— Exercise —
In the records below, reproduce exactly the lines from the one containing "以下指令會更新整個系統的套件" through the one containing "up the stairs<small>◊</small>.", both included, and omit the pictures.

— Record set —
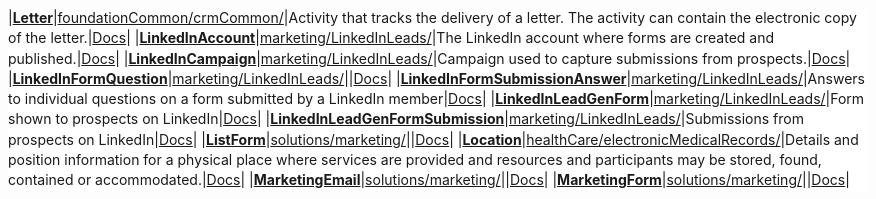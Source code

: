 |[**Letter**](https://github.com/Microsoft/CDM/blob/experimental/schemaDocuments/core/applicationCommon/foundationCommon/crmCommon/Letter.cdm.json)|[foundationCommon/crmCommon/](https://github.com/Microsoft/CDM/blob/experimental/schemaDocuments/core/applicationCommon/foundationCommon/crmCommon/)|Activity that tracks the delivery of a letter. The activity can contain the electronic copy of the letter.|[Docs](https://docs.microsoft.com/en-us/dynamics365/customer-engagement/developer/entities/Letter)|
|[**LinkedInAccount**](https://github.com/Microsoft/CDM/blob/experimental/schemaDocuments/core/applicationCommon/foundationCommon/crmCommon/solutions/marketing/LinkedInLeads/LinkedInAccount.cdm.json)|[marketing/LinkedInLeads/](https://github.com/Microsoft/CDM/blob/experimental/schemaDocuments/core/applicationCommon/foundationCommon/crmCommon/solutions/marketing/LinkedInLeads/)|The LinkedIn account where forms are created and published.|[Docs](https://docs.microsoft.com/en-us/dynamics365/customer-engagement/developer/entities/msdyncrm_linkedinaccount)|
|[**LinkedInCampaign**](https://github.com/Microsoft/CDM/blob/experimental/schemaDocuments/core/applicationCommon/foundationCommon/crmCommon/solutions/marketing/LinkedInLeads/LinkedInCampaign.cdm.json)|[marketing/LinkedInLeads/](https://github.com/Microsoft/CDM/blob/experimental/schemaDocuments/core/applicationCommon/foundationCommon/crmCommon/solutions/marketing/LinkedInLeads/)|Campaign used to capture submissions from prospects.|[Docs](https://docs.microsoft.com/en-us/dynamics365/customer-engagement/developer/entities/msdyncrm_linkedincampaign)|
|[**LinkedInFormQuestion**](https://github.com/Microsoft/CDM/blob/experimental/schemaDocuments/core/applicationCommon/foundationCommon/crmCommon/solutions/marketing/LinkedInLeads/LinkedInFormQuestion.cdm.json)|[marketing/LinkedInLeads/](https://github.com/Microsoft/CDM/blob/experimental/schemaDocuments/core/applicationCommon/foundationCommon/crmCommon/solutions/marketing/LinkedInLeads/)||[Docs](https://docs.microsoft.com/en-us/dynamics365/customer-engagement/developer/entities/msdyncrm_linkedinformquestion)|
|[**LinkedInFormSubmissionAnswer**](https://github.com/Microsoft/CDM/blob/experimental/schemaDocuments/core/applicationCommon/foundationCommon/crmCommon/solutions/marketing/LinkedInLeads/LinkedInFormSubmissionAnswer.cdm.json)|[marketing/LinkedInLeads/](https://github.com/Microsoft/CDM/blob/experimental/schemaDocuments/core/applicationCommon/foundationCommon/crmCommon/solutions/marketing/LinkedInLeads/)|Answers to individual questions on a form submitted by a LinkedIn member|[Docs](https://docs.microsoft.com/en-us/dynamics365/customer-engagement/developer/entities/msdyncrm_linkedinformanswer)|
|[**LinkedInLeadGenForm**](https://github.com/Microsoft/CDM/blob/experimental/schemaDocuments/core/applicationCommon/foundationCommon/crmCommon/solutions/marketing/LinkedInLeads/LinkedInLeadGenForm.cdm.json)|[marketing/LinkedInLeads/](https://github.com/Microsoft/CDM/blob/experimental/schemaDocuments/core/applicationCommon/foundationCommon/crmCommon/solutions/marketing/LinkedInLeads/)|Form shown to prospects on LinkedIn|[Docs](https://docs.microsoft.com/en-us/dynamics365/customer-engagement/developer/entities/msdyncrm_linkedinform)|
|[**LinkedInLeadGenFormSubmission**](https://github.com/Microsoft/CDM/blob/experimental/schemaDocuments/core/applicationCommon/foundationCommon/crmCommon/solutions/marketing/LinkedInLeads/LinkedInLeadGenFormSubmission.cdm.json)|[marketing/LinkedInLeads/](https://github.com/Microsoft/CDM/blob/experimental/schemaDocuments/core/applicationCommon/foundationCommon/crmCommon/solutions/marketing/LinkedInLeads/)|Submissions from prospects on LinkedIn|[Docs](https://docs.microsoft.com/en-us/dynamics365/customer-engagement/developer/entities/msdyncrm_linkedinformsubmission)|
|[**ListForm**](https://github.com/Microsoft/CDM/blob/experimental/schemaDocuments/core/applicationCommon/foundationCommon/crmCommon/solutions/marketing/ListForm.cdm.json)|[solutions/marketing/](https://github.com/Microsoft/CDM/blob/experimental/schemaDocuments/core/applicationCommon/foundationCommon/crmCommon/solutions/marketing/)||[Docs](https://docs.microsoft.com/en-us/dynamics365/customer-engagement/developer/entities/msdyncrm_listform)|
|[**Location**](https://github.com/Microsoft/CDM/blob/experimental/schemaDocuments/core/applicationCommon/foundationCommon/crmCommon/accelerators/healthCare/electronicMedicalRecords/Location.cdm.json)|[healthCare/electronicMedicalRecords/](https://github.com/Microsoft/CDM/blob/experimental/schemaDocuments/core/applicationCommon/foundationCommon/crmCommon/accelerators/healthCare/electronicMedicalRecords/)|Details and position information for a physical place where services are provided and resources and participants may be stored, found, contained or accommodated.|[Docs](https://docs.microsoft.com/en-us/dynamics365/customer-engagement/developer/entities/msemr_location)|
|[**MarketingEmail**](https://github.com/Microsoft/CDM/blob/experimental/schemaDocuments/core/applicationCommon/foundationCommon/crmCommon/solutions/marketing/MarketingEmail.cdm.json)|[solutions/marketing/](https://github.com/Microsoft/CDM/blob/experimental/schemaDocuments/core/applicationCommon/foundationCommon/crmCommon/solutions/marketing/)||[Docs](https://docs.microsoft.com/en-us/dynamics365/customer-engagement/developer/entities/msdyncrm_marketingemail)|
|[**MarketingForm**](https://github.com/Microsoft/CDM/blob/experimental/schemaDocuments/core/applicationCommon/foundationCommon/crmCommon/solutions/marketing/MarketingForm.cdm.json)|[solutions/marketing/](https://github.com/Microsoft/CDM/blob/experimental/schemaDocuments/core/applicationCommon/foundationCommon/crmCommon/solutions/marketing/)||[Docs](https://docs.microsoft.com/en-us/dynamics365/customer-engagement/developer/entities/msdyncrm_marketingform)|
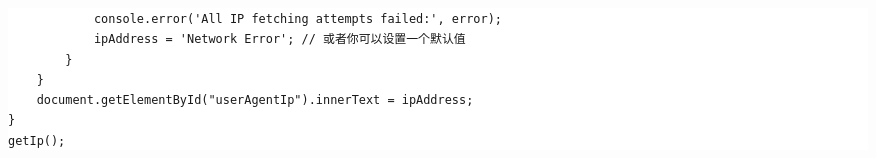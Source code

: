                 console.error('All IP fetching attempts failed:', error);
                ipAddress = 'Network Error'; // 或者你可以设置一个默认值
            }
        }
        document.getElementById("userAgentIp").innerText = ipAddress;
    }
    getIp();
</script>

<script type="text/javascript">
    var uaInfo = navigator.userAgent;
    document.getElementById("userAgentDevice").innerHTML = uaInfo;
</script>
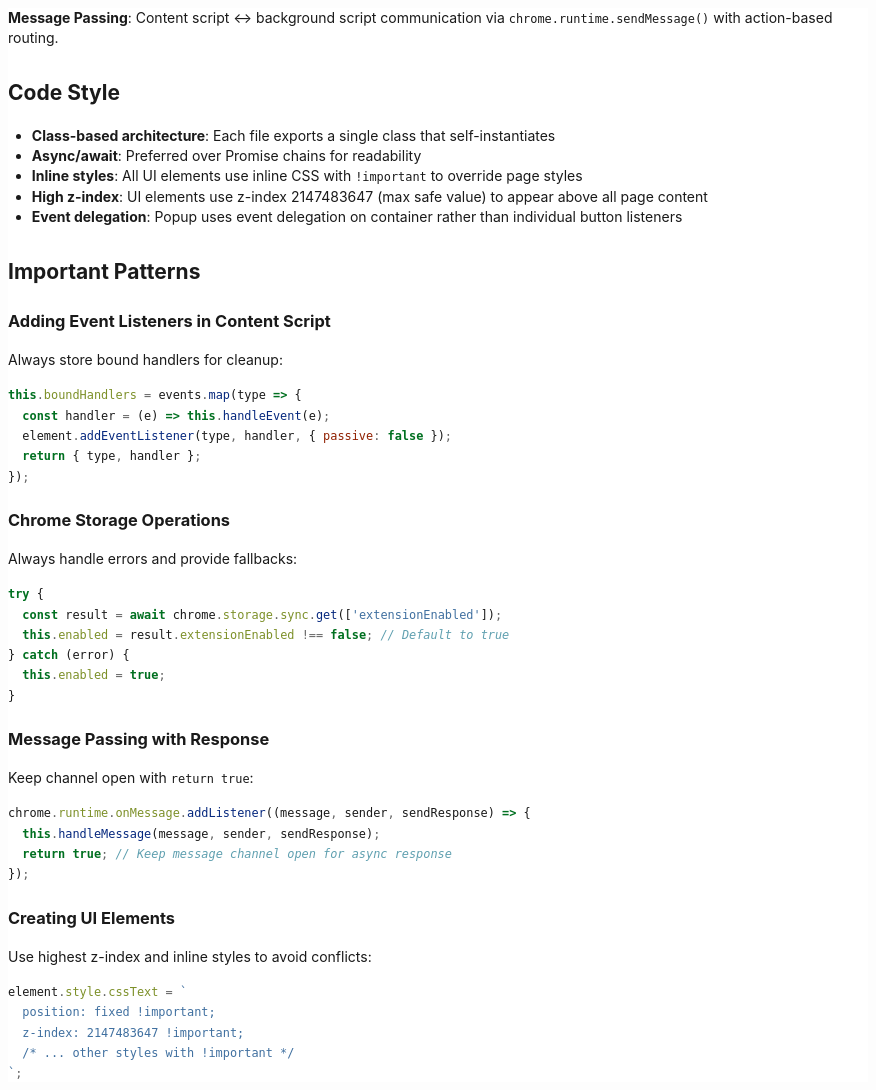 **Message Passing**: Content script ↔ background script communication via `chrome.runtime.sendMessage()` with action-based routing.

## Code Style

- **Class-based architecture**: Each file exports a single class that self-instantiates
- **Async/await**: Preferred over Promise chains for readability
- **Inline styles**: All UI elements use inline CSS with `!important` to override page styles
- **High z-index**: UI elements use z-index 2147483647 (max safe value) to appear above all page content
- **Event delegation**: Popup uses event delegation on container rather than individual button listeners

## Important Patterns

### Adding Event Listeners in Content Script
Always store bound handlers for cleanup:
```javascript
this.boundHandlers = events.map(type => {
  const handler = (e) => this.handleEvent(e);
  element.addEventListener(type, handler, { passive: false });
  return { type, handler };
});
```

### Chrome Storage Operations
Always handle errors and provide fallbacks:
```javascript
try {
  const result = await chrome.storage.sync.get(['extensionEnabled']);
  this.enabled = result.extensionEnabled !== false; // Default to true
} catch (error) {
  this.enabled = true;
}
```

### Message Passing with Response
Keep channel open with `return true`:
```javascript
chrome.runtime.onMessage.addListener((message, sender, sendResponse) => {
  this.handleMessage(message, sender, sendResponse);
  return true; // Keep message channel open for async response
});
```

### Creating UI Elements
Use highest z-index and inline styles to avoid conflicts:
```javascript
element.style.cssText = `
  position: fixed !important;
  z-index: 2147483647 !important;
  /* ... other styles with !important */
`;
```
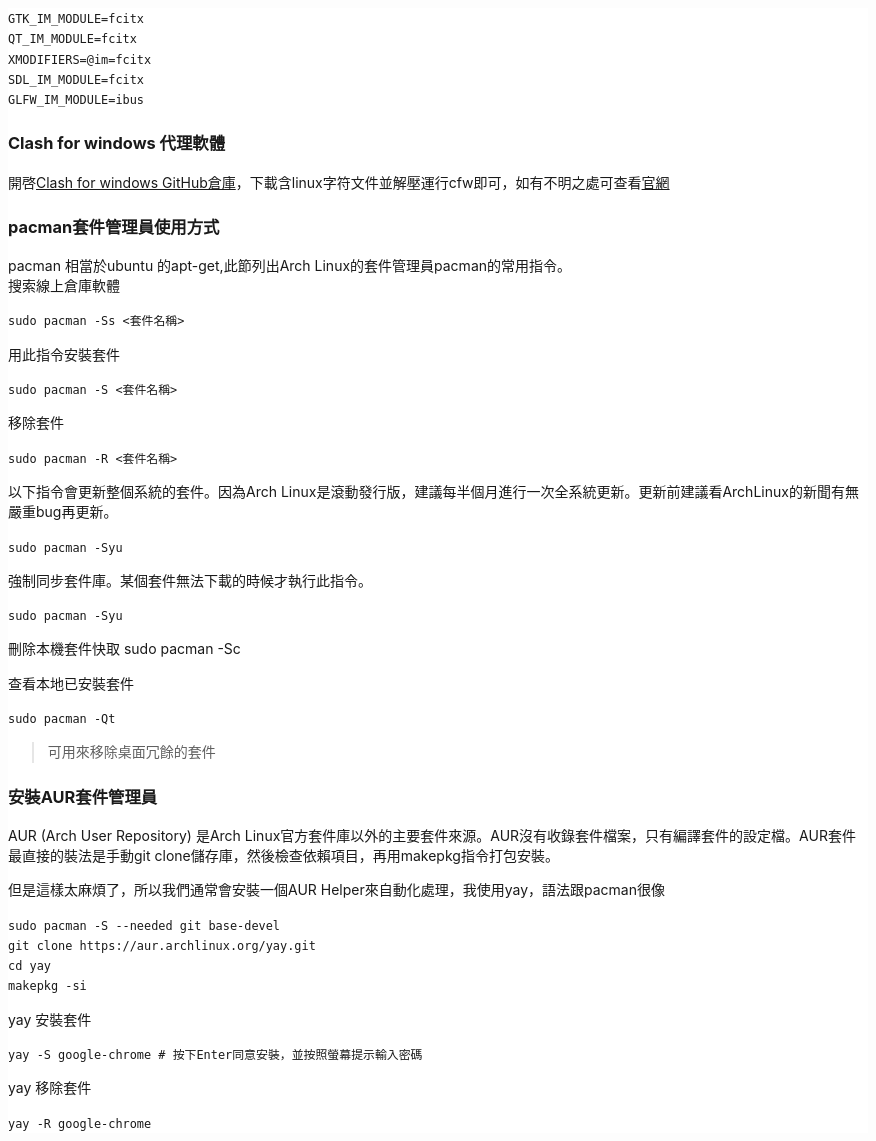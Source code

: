     GTK_IM_MODULE=fcitx
    QT_IM_MODULE=fcitx
    XMODIFIERS=@im=fcitx
    SDL_IM_MODULE=fcitx
    GLFW_IM_MODULE=ibus

### Clash for windows 代理軟體
開啓[Clash for windows GitHub倉庫](https://github.com/Fndroid/clash_for_windows_pkg)，下載含linux字符文件並解壓運行cfw即可，如有不明之處可查看[官網](https://clashforwindows.org/)

### pacman套件管理員使用方式
pacman 相當於ubuntu 的apt-get,此節列出Arch Linux的套件管理員pacman的常用指令。<br>
搜索線上倉庫軟體
    
    sudo pacman -Ss <套件名稱>

用此指令安裝套件

    sudo pacman -S <套件名稱>

移除套件

    sudo pacman -R <套件名稱>

以下指令會更新整個系統的套件。因為Arch Linux是滾動發行版，建議每半個月進行一次全系統更新。更新前建議看ArchLinux的新聞有無嚴重bug再更新。

    sudo pacman -Syu
    
強制同步套件庫。某個套件無法下載的時候才執行此指令。

    sudo pacman -Syu

刪除本機套件快取
    sudo pacman -Sc

查看本地已安裝套件
    
    sudo pacman -Qt
> 可用來移除桌面冗餘的套件

### 安裝AUR套件管理員
AUR (Arch User Repository) 是Arch Linux官方套件庫以外的主要套件來源。AUR沒有收錄套件檔案，只有編譯套件的設定檔。AUR套件最直接的裝法是手動git clone儲存庫，然後檢查依賴項目，再用makepkg指令打包安裝。

但是這樣太麻煩了，所以我們通常會安裝一個AUR Helper來自動化處理，我使用yay，語法跟pacman很像
    
    sudo pacman -S --needed git base-devel
    git clone https://aur.archlinux.org/yay.git
    cd yay
    makepkg -si

yay 安裝套件

    yay -S google-chrome # 按下Enter同意安裝，並按照螢幕提示輸入密碼

yay 移除套件
    
    yay -R google-chrome
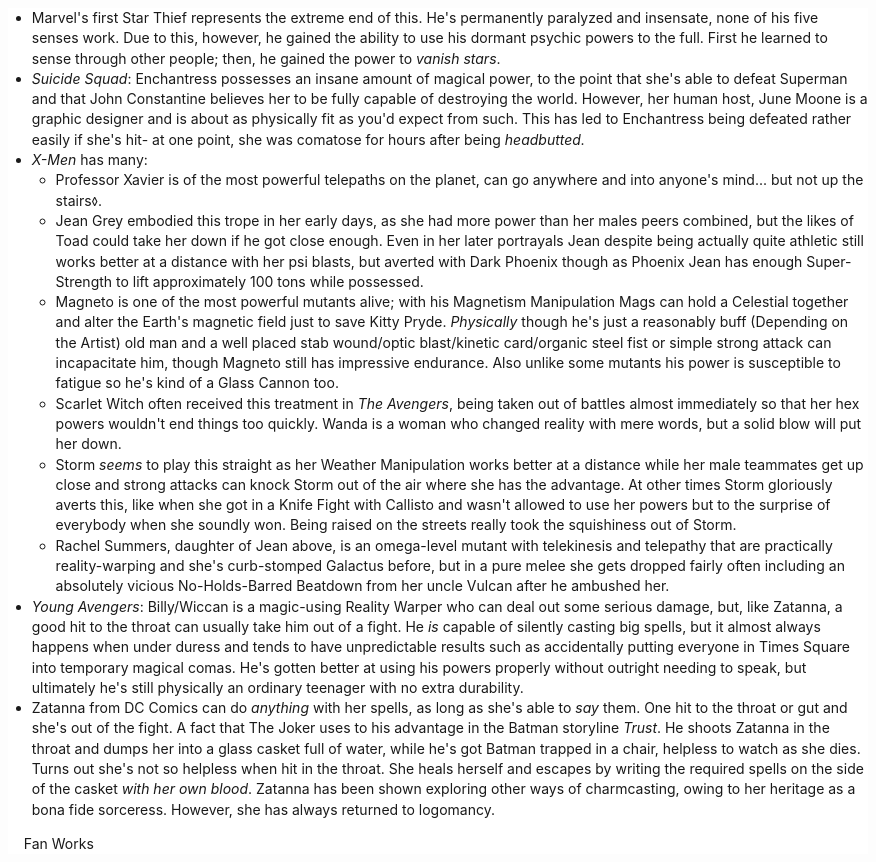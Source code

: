 -   Marvel's first Star Thief represents the extreme end of this. He's permanently paralyzed and insensate, none of his five senses work. Due to this, however, he gained the ability to use his dormant psychic powers to the full. First he learned to sense through other people; then, he gained the power to _vanish stars_.
-   _Suicide Squad_: Enchantress possesses an insane amount of magical power, to the point that she's able to defeat Superman and that John Constantine believes her to be fully capable of destroying the world. However, her human host, June Moone is a graphic designer and is about as physically fit as you'd expect from such. This has led to Enchantress being defeated rather easily if she's hit- at one point, she was comatose for hours after being _headbutted._
-   _X-Men_ has many:
    -   Professor Xavier is of the most powerful telepaths on the planet, can go anywhere and into anyone's mind... but not up the stairs<small>◊</small>.
    -   Jean Grey embodied this trope in her early days, as she had more power than her males peers combined, but the likes of Toad could take her down if he got close enough. Even in her later portrayals Jean despite being actually quite athletic still works better at a distance with her psi blasts, but averted with Dark Phoenix though as Phoenix Jean has enough Super-Strength to lift approximately 100 tons while possessed.
    -   Magneto is one of the most powerful mutants alive; with his Magnetism Manipulation Mags can hold a Celestial together and alter the Earth's magnetic field just to save Kitty Pryde. _Physically_ though he's just a reasonably buff (Depending on the Artist) old man and a well placed stab wound/optic blast/kinetic card/organic steel fist or simple strong attack can incapacitate him, though Magneto still has impressive endurance. Also unlike some mutants his power is susceptible to fatigue so he's kind of a Glass Cannon too.
    -   Scarlet Witch often received this treatment in _The Avengers_, being taken out of battles almost immediately so that her hex powers wouldn't end things too quickly. Wanda is a woman who changed reality with mere words, but a solid blow will put her down.
    -   Storm _seems_ to play this straight as her Weather Manipulation works better at a distance while her male teammates get up close and strong attacks can knock Storm out of the air where she has the advantage. At other times Storm gloriously averts this, like when she got in a Knife Fight with Callisto and wasn't allowed to use her powers but to the surprise of everybody when she soundly won. Being raised on the streets really took the squishiness out of Storm.
    -   Rachel Summers, daughter of Jean above, is an omega-level mutant with telekinesis and telepathy that are practically reality-warping and she's curb-stomped Galactus before, but in a pure melee she gets dropped fairly often including an absolutely vicious No-Holds-Barred Beatdown from her uncle Vulcan after he ambushed her.
-   _Young Avengers_: Billy/Wiccan is a magic-using Reality Warper who can deal out some serious damage, but, like Zatanna, a good hit to the throat can usually take him out of a fight. He _is_ capable of silently casting big spells, but it almost always happens when under duress and tends to have unpredictable results such as accidentally putting everyone in Times Square into temporary magical comas. He's gotten better at using his powers properly without outright needing to speak, but ultimately he's still physically an ordinary teenager with no extra durability.
-   Zatanna from DC Comics can do _anything_ with her spells, as long as she's able to _say_ them. One hit to the throat or gut and she's out of the fight. A fact that The Joker uses to his advantage in the Batman storyline _Trust_. He shoots Zatanna in the throat and dumps her into a glass casket full of water, while he's got Batman trapped in a chair, helpless to watch as she dies. Turns out she's not so helpless when hit in the throat. She heals herself and escapes by writing the required spells on the side of the casket _with her own blood_. Zatanna has been shown exploring other ways of charmcasting, owing to her heritage as a bona fide sorceress. However, she has always returned to logomancy.

    Fan Works 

— Output of the exercise —
以下指令會更新整個系統的套件。因為Arch Linux是滾動發行版，建議每半個月進行一次全系統更新。更新前建議看ArchLinux的新聞有無嚴重bug再更新。

    sudo pacman -Syu
    
強制同步套件庫。某個套件無法下載的時候才執行此指令。

    sudo pacman -Syu

刪除本機套件快取
    sudo pacman -Sc

查看本地已安裝套件
    
    sudo pacman -Qt
> 可用來移除桌面冗餘的套件

### 安裝AUR套件管理員
AUR (Arch User Repository) 是Arch Linux官方套件庫以外的主要套件來源。AUR沒有收錄套件檔案，只有編譯套件的設定檔。AUR套件最直接的裝法是手動git clone儲存庫，然後檢查依賴項目，再用makepkg指令打包安裝。

但是這樣太麻煩了，所以我們通常會安裝一個AUR Helper來自動化處理，我使用yay，語法跟pacman很像
    
    sudo pacman -S --needed git base-devel
    git clone https://aur.archlinux.org/yay.git
    cd yay
    makepkg -si

yay 安裝套件

    yay -S google-chrome # 按下Enter同意安裝，並按照螢幕提示輸入密碼

yay 移除套件
    
    yay -R google-chrome
Source code

: -   Marvel's first Star Thief represents the extreme end of this. He's permanently paralyzed and insensate, none of his five senses work. Due to this, however, he gained the ability to use his dormant psychic powers to the full. First he learned to sense through other people; then, he gained the power to _vanish stars_.
-   _Suicide Squad_: Enchantress possesses an insane amount of magical power, to the point that she's able to defeat Superman and that John Constantine believes her to be fully capable of destroying the world. However, her human host, June Moone is a graphic designer and is about as physically fit as you'd expect from such. This has led to Enchantress being defeated rather easily if she's hit- at one point, she was comatose for hours after being _headbutted._
-   _X-Men_ has many:
    -   Professor Xavier is of the most powerful telepaths on the planet, can go anywhere and into anyone's mind... but not up the stairs<small>◊</small>.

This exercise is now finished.